Exercise:
Where does the string "costituito" appear in the records? Copy every line that contains it.

Data for processing:
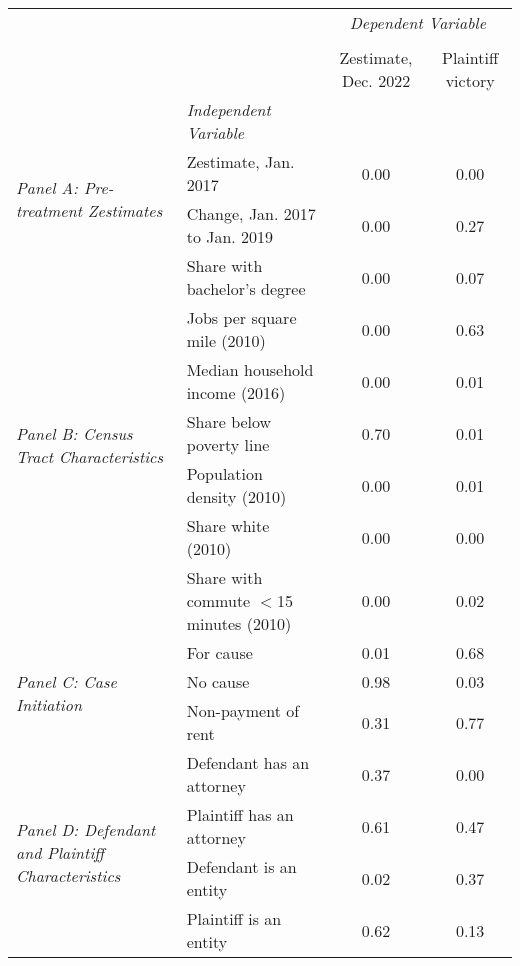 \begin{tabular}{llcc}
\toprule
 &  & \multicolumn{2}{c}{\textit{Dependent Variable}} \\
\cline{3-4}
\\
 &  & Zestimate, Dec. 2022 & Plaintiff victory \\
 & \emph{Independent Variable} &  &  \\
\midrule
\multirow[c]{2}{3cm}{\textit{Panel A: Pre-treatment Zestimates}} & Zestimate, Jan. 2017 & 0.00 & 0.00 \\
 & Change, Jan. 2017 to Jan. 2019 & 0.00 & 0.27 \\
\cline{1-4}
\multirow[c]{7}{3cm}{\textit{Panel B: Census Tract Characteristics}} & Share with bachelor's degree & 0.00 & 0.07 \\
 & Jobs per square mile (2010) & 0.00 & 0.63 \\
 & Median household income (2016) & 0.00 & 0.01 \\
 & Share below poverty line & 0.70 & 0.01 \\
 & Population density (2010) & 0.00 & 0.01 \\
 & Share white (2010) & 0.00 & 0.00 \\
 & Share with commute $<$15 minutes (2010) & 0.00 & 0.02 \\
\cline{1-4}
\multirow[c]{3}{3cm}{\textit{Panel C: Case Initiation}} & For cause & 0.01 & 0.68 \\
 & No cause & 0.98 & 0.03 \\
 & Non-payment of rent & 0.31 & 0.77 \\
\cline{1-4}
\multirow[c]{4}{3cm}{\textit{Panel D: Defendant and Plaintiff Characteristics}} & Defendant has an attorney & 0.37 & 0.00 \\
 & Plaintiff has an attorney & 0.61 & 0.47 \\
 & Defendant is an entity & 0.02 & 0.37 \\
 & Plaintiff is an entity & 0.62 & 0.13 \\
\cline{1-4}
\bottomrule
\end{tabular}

--

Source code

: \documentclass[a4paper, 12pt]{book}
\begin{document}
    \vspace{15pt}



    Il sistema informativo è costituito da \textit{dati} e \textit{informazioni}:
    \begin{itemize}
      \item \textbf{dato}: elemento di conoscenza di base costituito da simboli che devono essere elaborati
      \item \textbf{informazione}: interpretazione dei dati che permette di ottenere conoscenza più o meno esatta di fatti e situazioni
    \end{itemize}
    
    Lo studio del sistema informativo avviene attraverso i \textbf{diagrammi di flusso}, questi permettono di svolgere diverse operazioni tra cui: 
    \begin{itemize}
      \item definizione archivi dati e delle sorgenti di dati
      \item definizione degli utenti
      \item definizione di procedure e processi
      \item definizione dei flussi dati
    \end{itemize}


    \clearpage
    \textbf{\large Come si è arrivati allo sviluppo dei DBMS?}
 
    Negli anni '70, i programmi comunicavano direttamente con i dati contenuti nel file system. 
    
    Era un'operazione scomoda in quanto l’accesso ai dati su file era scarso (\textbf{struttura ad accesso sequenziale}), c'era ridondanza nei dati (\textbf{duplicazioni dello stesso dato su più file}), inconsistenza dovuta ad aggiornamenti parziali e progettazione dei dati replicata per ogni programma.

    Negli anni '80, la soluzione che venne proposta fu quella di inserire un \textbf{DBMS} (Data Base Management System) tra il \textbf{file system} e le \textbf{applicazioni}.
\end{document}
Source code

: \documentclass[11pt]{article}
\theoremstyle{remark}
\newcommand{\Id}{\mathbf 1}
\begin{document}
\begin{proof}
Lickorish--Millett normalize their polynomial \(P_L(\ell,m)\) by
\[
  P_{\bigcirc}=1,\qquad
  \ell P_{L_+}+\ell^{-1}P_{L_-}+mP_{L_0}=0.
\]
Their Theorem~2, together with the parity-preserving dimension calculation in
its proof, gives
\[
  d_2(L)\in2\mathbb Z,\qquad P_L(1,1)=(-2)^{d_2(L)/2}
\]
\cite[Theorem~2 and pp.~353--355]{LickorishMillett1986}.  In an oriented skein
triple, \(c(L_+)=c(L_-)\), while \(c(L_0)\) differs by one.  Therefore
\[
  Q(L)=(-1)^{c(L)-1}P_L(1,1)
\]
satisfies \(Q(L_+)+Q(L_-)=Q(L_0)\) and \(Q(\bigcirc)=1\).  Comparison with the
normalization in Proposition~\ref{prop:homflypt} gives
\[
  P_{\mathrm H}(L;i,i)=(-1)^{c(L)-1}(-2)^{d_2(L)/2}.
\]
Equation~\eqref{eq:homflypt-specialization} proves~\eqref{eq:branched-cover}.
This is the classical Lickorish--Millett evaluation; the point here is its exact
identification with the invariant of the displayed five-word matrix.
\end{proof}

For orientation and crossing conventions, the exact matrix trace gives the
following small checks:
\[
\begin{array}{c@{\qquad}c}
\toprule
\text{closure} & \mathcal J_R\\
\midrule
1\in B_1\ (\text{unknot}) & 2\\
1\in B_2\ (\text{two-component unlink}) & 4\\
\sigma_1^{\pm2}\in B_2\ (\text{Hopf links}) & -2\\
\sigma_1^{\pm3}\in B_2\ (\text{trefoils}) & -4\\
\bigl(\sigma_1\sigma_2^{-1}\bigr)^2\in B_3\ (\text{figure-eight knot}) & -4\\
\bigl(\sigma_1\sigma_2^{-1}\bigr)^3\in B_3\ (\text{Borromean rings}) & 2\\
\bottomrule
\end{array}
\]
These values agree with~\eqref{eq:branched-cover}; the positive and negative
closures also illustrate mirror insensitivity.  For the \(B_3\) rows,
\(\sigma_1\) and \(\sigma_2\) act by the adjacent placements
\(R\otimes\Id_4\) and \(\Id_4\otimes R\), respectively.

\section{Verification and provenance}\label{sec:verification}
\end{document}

Answer to the problem:
    Il sistema informativo è costituito da \textit{dati} e \textit{informazioni}:
      \item \textbf{dato}: elemento di conoscenza di base costituito da simboli che devono essere elaborati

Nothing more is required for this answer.